Als Sabrina Theobald entdeckte, blickte sie ihn wütend an, aber er kam auf sie zu und sagte: »He, es tut mir wirklich schrecklich leid. Lass mich auch helfen.« Dabei sah er so jämmerlich aus, dass sie gegen ihren Willen weich wurde.

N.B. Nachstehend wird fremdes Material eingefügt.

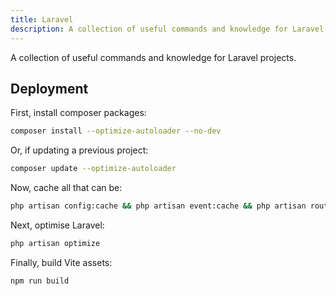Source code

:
 ```yaml
---
title: Laravel
description: A collection of useful commands and knowledge for Laravel projects.
---
```

A collection of useful commands and knowledge for Laravel projects.

## Deployment
First, install composer packages:
```bash
composer install --optimize-autoloader --no-dev
```

Or, if updating a previous project:
```bash
composer update --optimize-autoloader
```

Now, cache all that can be:
```bash
php artisan config:cache && php artisan event:cache && php artisan route:cache && php artisan view:cache
```

Next, optimise Laravel:
```bash
php artisan optimize
```

Finally, build Vite assets:
```bash
npm run build
```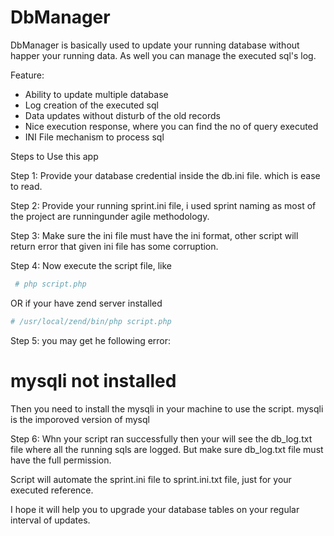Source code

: # DbManager
DbManager is basically used to update your running database without happer your running data.
As well you can manage the executed sql's log.

Feature:
* Ability to update multiple database
* Log creation of the executed sql
* Data updates without disturb of the old records
* Nice execution response, where you can find the no of query executed
* INI File mechanism to process sql 

Steps to Use this app

Step 1: Provide your database credential inside the db.ini file. which is ease to read.

Step 2: Provide your running sprint.ini file, i used sprint naming as most of the project are runningunder agile methodology.

Step 3: Make sure the ini file must have the ini format, other script will return error that given ini file has some corruption.

Step 4: Now execute the script file, like

```php
 # php script.php
```
OR if your have zend server installed
```php
# /usr/local/zend/bin/php script.php
```

Step 5: you may get he following error:
 # mysqli not installed
Then you need to install the mysqli in your machine to use the script. mysqli is the imporoved version of mysql


Step 6: Whn your script ran successfully then your will see the db_log.txt file where all the running sqls are logged.
But make sure db_log.txt file must have the full permission.

Script will automate the sprint.ini file to sprint.ini.txt file, just for your executed reference.


I hope it will help you to upgrade your database tables on your regular interval of updates.

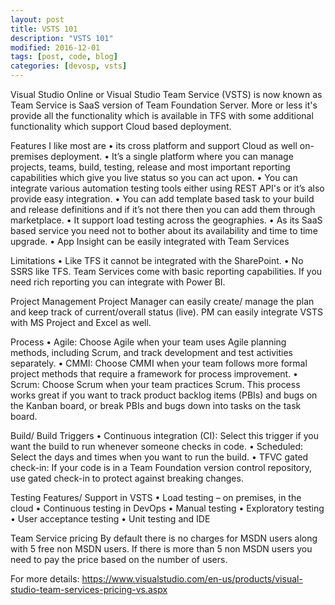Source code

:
 ```yaml
---
layout: post
title: VSTS 101
description: "VSTS 101"
modified: 2016-12-01
tags: [post, code, blog]
categories: [devosp, vsts]
---
```



Visual Studio Online or Visual Studio Team Service (VSTS) is now known as Team Service is SaaS version of Team Foundation Server. More or less it's provide all the functionality which is available in TFS with some additional functionality which support Cloud based deployment.

Features I like most are
• its cross platform and support Cloud as well on-premises deployment.
• It’s a single platform where you can manage projects, teams, build, testing, release and most important reporting capabilities which give you live status so you can act upon.
• You can integrate various automation testing tools either using REST API's or it’s also provide easy integration.
• You can add template based task to your build and release definitions and if it’s not there then you can add them through marketplace.
• It support load testing across the geographies.
• As its SaaS based service you need not to bother about its availability and time to time upgrade.
• App Insight can be easily integrated with Team Services

Limitations
• Like TFS it cannot be integrated with the SharePoint.
• No SSRS like TFS. Team Services come with basic reporting capabilities. If you need rich reporting you can integrate with Power BI.

Project Management
 Project Manager can easily create/ manage the plan and keep track of current/overall status (live).
PM can easily integrate VSTS with MS Project and Excel as well.

Process
• Agile: Choose Agile when your team uses Agile planning methods, including Scrum, and track development and test activities separately.
• CMMI: Choose CMMI when your team follows more formal project methods that require a framework for process improvement.
• Scrum: Choose Scrum when your team practices Scrum. This process works great if you want to track product backlog items (PBIs) and bugs on the Kanban board, or break PBIs and bugs down into tasks on the task board.

Build/ Build Triggers
• Continuous integration (CI): Select this trigger if you want the build to run whenever someone checks in code. 
• Scheduled: Select the days and times when you want to run the build.
• TFVC gated check-in: If your code is in a Team Foundation version control repository, use gated check-in to protect against breaking changes.

Testing Features/ Support in VSTS
• Load testing – on premises, in the cloud
• Continuous testing in DevOps
• Manual testing
• Exploratory testing
• User acceptance testing
• Unit testing and IDE

Team Service pricing
By default there is no charges for MSDN users along with 5 free non MSDN users. If there is more than 5 non MSDN users you need to pay the price based on the number of users.

For more details: https://www.visualstudio.com/en-us/products/visual-studio-team-services-pricing-vs.aspx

Sabrina zögerte noch einen Moment, dann entschied sie: »Gut, wir brauchen jeden, der helfen will. Frau Wollner kommt gleich mit dem Auto, meine Mutter bleibt hier und Herr Burglos läuft die Runde mit einem Kollegen nochmal ab. Der kommt in fünf Minuten her, zieht sich nur noch schnell die Laufschuhe an. Ojan ist nicht da und Vinzenz und Alim sind auch verschwunden. Ich habe den Erwachsenen gesagt, dass Ojan sich vermutlich einen Spaß erlaubt hat, aber ich wette, die anderen beiden stecken mit ihm unter einer Decke – wie immer.« Dann wandte sie sich an ihre Mutter. »Mama, Theo und ich laufen die Strecke rückwärts ab, dann geht es schneller, falls sie den Weg wiedergefunden hat und von dort kommt. Ich nehme mein Handy mit.« Ihre Mutter, die immer noch telefonierte, nickte zum Zeichen, dass sie verstanden hatte. Dann liefen beide los.